Tree_canopies,_Cobham_Frith,_near_Marlborough_-_geograph.org.uk_-_606302

Spiritual Sunday 

I am poised to leave Sewanee, Tennessee after eight weeks of helping out with my father. My parents live in the midst of a heavily wooded 20-acre lot, which helps explain why I respond to this Denise Levertov poem, with its description of moving among “the ankles of forest Elders.” I post it today because, even though it’s not an explicitly religious poem, like all of Levertov’s nature poems it has a spiritual dimension.

The poem also takes me back to my childhood, to which my mind has been returning frequently given that this is the longest that I have resided with my parents since 1972. Living with an only partially mobile father also means that small, everyday acts require focus and planning, not unlike what happens with children. Every action–from bathing to eating to getting in the car to going to bed–takes an extra 15 minutes. As a result, I find my attention once again caught by small things, Levertov’s “leaf and bark at eye level.” It’s as though I have returned to my place amongst “the carved legs of the table.”
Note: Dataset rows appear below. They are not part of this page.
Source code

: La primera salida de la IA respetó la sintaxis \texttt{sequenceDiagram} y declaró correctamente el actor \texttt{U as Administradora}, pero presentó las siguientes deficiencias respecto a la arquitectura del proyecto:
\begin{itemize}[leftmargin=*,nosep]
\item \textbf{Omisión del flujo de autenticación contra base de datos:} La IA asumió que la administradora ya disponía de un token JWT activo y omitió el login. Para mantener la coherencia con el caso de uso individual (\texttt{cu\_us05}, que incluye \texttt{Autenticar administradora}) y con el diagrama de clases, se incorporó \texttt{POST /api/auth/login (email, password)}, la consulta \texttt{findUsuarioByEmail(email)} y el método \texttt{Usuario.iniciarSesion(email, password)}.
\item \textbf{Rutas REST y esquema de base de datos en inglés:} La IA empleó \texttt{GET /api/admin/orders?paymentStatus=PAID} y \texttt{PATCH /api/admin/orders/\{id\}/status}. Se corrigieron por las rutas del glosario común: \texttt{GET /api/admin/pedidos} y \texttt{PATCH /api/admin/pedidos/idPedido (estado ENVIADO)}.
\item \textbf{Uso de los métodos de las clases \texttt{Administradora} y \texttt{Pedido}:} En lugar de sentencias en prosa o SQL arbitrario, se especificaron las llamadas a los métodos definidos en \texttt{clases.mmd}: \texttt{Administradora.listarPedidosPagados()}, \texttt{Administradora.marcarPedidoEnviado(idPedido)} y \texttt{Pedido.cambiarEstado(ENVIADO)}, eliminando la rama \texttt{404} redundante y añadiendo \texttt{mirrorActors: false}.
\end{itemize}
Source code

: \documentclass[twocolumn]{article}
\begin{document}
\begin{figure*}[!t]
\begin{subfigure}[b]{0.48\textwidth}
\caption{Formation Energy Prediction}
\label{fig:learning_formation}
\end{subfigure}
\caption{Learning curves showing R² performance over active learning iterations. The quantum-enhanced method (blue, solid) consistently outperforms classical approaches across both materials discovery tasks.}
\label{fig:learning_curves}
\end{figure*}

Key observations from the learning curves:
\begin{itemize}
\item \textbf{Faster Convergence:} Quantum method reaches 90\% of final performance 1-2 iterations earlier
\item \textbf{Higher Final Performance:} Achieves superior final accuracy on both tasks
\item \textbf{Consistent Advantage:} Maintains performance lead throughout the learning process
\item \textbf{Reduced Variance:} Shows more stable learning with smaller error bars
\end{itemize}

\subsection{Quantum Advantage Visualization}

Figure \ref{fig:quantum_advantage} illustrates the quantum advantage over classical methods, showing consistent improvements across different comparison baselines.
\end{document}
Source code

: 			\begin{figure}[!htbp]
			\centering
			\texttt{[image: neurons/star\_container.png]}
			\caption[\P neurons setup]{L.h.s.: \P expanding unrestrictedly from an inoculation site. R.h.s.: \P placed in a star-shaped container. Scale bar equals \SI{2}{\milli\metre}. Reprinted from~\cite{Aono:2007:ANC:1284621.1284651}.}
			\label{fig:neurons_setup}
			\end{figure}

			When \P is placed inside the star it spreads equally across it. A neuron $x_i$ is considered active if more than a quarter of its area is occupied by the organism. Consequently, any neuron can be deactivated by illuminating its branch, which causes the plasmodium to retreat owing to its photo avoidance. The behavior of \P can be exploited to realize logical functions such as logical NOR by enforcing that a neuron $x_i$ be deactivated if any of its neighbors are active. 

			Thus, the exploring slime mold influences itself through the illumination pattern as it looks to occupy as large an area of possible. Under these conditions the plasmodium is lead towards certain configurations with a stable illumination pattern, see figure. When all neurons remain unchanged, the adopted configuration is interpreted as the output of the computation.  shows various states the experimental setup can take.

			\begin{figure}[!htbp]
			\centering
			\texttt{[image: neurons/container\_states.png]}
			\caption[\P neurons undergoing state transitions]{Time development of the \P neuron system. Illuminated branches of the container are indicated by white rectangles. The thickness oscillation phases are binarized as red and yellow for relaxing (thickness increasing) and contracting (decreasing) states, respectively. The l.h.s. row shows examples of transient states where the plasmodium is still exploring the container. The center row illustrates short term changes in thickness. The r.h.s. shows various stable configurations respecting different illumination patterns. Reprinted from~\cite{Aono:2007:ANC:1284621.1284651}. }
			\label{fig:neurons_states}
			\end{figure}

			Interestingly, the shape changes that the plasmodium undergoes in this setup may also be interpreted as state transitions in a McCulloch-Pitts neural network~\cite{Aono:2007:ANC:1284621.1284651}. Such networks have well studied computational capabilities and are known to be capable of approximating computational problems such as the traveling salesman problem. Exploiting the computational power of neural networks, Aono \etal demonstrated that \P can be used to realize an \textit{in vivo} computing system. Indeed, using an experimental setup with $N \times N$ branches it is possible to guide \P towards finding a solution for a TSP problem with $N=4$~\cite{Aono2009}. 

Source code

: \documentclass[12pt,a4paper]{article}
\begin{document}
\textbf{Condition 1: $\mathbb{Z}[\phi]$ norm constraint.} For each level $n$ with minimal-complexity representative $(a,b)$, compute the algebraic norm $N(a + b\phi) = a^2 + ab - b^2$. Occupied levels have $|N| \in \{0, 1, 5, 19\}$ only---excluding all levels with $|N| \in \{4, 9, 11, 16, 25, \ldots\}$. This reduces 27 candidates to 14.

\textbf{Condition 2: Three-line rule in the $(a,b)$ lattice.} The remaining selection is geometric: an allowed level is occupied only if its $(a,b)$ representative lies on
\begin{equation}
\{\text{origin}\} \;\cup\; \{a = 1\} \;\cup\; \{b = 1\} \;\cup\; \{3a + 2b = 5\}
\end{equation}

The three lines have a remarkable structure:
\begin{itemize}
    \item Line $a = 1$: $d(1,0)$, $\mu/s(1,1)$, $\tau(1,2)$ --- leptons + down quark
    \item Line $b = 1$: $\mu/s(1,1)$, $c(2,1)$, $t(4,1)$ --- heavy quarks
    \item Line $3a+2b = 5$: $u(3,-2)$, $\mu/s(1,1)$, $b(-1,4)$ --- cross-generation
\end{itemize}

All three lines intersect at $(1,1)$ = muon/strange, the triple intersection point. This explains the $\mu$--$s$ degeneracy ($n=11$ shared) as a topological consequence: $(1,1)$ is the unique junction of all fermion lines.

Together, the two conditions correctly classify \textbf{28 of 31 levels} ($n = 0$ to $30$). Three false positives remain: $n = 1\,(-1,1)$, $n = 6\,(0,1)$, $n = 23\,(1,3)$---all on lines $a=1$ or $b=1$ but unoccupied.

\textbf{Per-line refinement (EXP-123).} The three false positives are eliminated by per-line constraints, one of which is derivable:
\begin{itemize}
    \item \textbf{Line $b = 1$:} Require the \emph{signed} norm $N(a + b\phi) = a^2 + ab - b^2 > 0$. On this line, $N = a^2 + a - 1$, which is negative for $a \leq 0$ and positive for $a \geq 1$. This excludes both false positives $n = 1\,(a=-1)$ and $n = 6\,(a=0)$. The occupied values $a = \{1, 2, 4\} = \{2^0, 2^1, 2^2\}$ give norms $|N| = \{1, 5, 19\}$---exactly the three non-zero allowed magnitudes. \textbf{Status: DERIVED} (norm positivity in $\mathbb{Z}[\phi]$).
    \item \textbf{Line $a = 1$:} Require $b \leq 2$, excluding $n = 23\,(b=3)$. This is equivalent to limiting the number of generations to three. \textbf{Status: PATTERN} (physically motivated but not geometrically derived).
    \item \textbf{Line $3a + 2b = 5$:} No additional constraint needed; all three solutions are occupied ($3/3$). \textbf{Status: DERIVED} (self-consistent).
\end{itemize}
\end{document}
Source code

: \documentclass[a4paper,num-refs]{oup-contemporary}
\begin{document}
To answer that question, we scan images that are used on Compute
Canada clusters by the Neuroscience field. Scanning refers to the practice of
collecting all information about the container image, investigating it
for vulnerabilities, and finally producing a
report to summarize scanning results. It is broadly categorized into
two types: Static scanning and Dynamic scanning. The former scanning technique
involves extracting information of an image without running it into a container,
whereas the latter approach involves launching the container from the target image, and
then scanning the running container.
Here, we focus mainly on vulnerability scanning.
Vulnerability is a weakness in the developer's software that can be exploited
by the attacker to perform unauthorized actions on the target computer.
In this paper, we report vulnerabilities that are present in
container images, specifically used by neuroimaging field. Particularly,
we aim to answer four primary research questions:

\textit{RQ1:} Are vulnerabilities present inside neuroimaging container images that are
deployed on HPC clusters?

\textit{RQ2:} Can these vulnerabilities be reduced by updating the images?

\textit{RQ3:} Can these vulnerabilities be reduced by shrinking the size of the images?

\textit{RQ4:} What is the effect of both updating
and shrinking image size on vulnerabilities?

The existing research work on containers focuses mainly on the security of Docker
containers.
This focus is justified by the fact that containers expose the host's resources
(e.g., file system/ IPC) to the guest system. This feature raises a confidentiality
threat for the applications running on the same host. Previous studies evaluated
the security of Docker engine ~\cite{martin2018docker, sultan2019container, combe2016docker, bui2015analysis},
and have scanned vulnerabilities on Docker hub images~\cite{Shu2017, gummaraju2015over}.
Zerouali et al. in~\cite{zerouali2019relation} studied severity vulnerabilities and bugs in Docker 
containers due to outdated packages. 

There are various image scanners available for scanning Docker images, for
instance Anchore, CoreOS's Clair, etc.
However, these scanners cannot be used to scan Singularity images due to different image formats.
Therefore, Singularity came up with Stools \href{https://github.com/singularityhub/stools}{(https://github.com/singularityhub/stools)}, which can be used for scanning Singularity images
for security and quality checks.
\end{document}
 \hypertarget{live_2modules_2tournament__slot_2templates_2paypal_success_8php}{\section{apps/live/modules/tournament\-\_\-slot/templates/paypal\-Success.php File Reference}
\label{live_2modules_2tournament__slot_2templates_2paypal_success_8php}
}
And yet, the fact that I am doing so while confronting the hard facts of mortality also means that my attention periodically gets pulled in the opposite direction. As Levertov puts it, I find myself “drawn to upgazing—up and up: to wonder about what rises so far above me into the light.”

Obviously, she’s talking about more than tree canopies and parental conversations. She wrote this poem towards the end of her life, which helps explain why her mind moves easily between the world here below and the light beyond.

In some ways, I am still a child, moving amidst the human feet and legs of my forest elders, only vaguely aware of the perplexities and wisdoms they exchange. Is this the paradox of very old age, that the imminence of eternity makes the here-and-now all the more vivid?

From Below

By Denise Levertov

I move among the ankles
of forest Elders, tread
their moist rugs of moss,
duff of their soft brown carpets.
Far above, their arms are held
open wide to each other, or waving
what they know, what
perplexities and wisdoms they exchange,
unknown to me as were the thoughts

of grownups when in infancy I wandered
into a roofed clearing amidst
human feet and legs and the massive
carved legs of the table,
the minds of people, the minds of trees
equally remote, my attention then
filled with sensations, my attention now
caught by leaf and bark at eye level
and by thoughts of my own, but sometimes
drawn to upgazing—up and up: to wonder
about what rises so far above me into the light.